L’entreprise employait 2000 personnes, dont quelque 500 enfants issus des poorhouses [1] de Glasgow et Edimbourg. Le propriétaire précédent, David Dale, avait traité les enfants avec plus ou moins de bienveillance. Néanmoins, Owen nous a laissé une description saisissante des conditions de vie déplorables qu’il avait trouvées sur place. Il fit état d’une population misérable, ignorante et démoralisée, travaillant jusqu’à 16 heures par jour. La criminalité – vols, agressions, vandalisme – était endémique, tout comme l’alcoolisme.
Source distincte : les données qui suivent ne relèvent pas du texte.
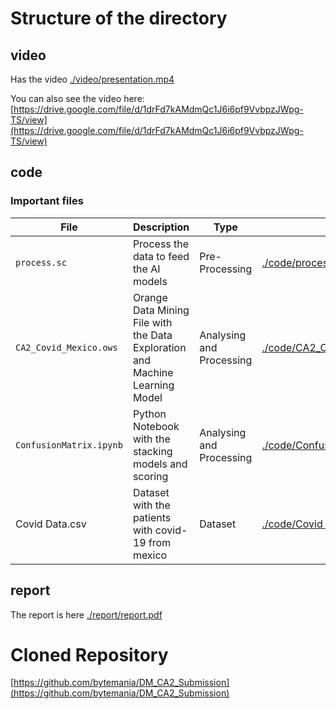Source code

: 
# Structure of the directory

## video
Has the video [./video/presentation.mp4](./video/presentation.mp4)


You can also see the video here: [https://drive.google.com/file/d/1drFd7kAMdmQc1J6i6pf9VvbpzJWpg-TS/view](https://drive.google.com/file/d/1drFd7kAMdmQc1J6i6pf9VvbpzJWpg-TS/view)

## code
### Important files

| File | Description  | Type | Link |
| ------- | --- | --- | ---- |
| `process.sc` | Process the data to feed the AI models | Pre-Processing | [./code/process.sc](./code/process.sc) |
| `CA2_Covid_Mexico.ows` | Orange Data Mining File with the Data Exploration and Machine Learning Model | Analysing and Processing | [./code/CA2_Covid_Mexico.ows](./code/CA2_Covid_Mexico.ows) |
| `ConfusionMatrix.ipynb` | Python Notebook with the stacking models and scoring | Analysing and Processing | [./code/ConfusionMatrix.ipynb](./code/ConfusionMatrix.ipynb) |
| Covid Data.csv | Dataset with the patients with covid-19 from mexico | Dataset | [./code/Covid Data.csv](<./code/Covid Data.csv>) |

## report

The report is here [./report/report.pdf](./report/report.pdf)

# Cloned Repository

[https://github.com/bytemania/DM_CA2_Submission](https://github.com/bytemania/DM_CA2_Submission)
Une philosophie matérialiste

L’acquisition de la filature marqua un tournant dans la vie d’Owen, qui y vit l’occasion de mettre en pratique ses principes progressistes inspirés des philosophes matérialistes du XVIIIe siècle. Owen considérait qu’il n’y avait pas d’idées ou de traits de caractère innés. La nature des hommes est déterminée par leur environnement social. Par conséquent, l’amélioration des conditions matérielles dans lesquelles vivent les hommes entraîne une amélioration de leur caractère et de leur comportement, élevant l’humanité à un stade supérieur de civilisation.

Au grand désarroi de ses partenaires, il limitait la prise de bénéfices à 5 % des sommes investies. Il augmenta les salaires et limita la journée du travail – qui n’avait alors aucune durée légale – à dix heures et demie. Lorsque la fabrique dut fermer à cause d’une pénurie de matières premières, Owen continua à verser les salaires. Il ouvrit un magasin qui vendait à prix coûtant des produits alimentaires et d’autres biens de première nécessité. Les familles des ouvriers qui s’entassaient dans des foyers exigus et insalubres furent relogées dans des appartements qui, deux siècles plus tard, feraient envie à des millions de Britanniques.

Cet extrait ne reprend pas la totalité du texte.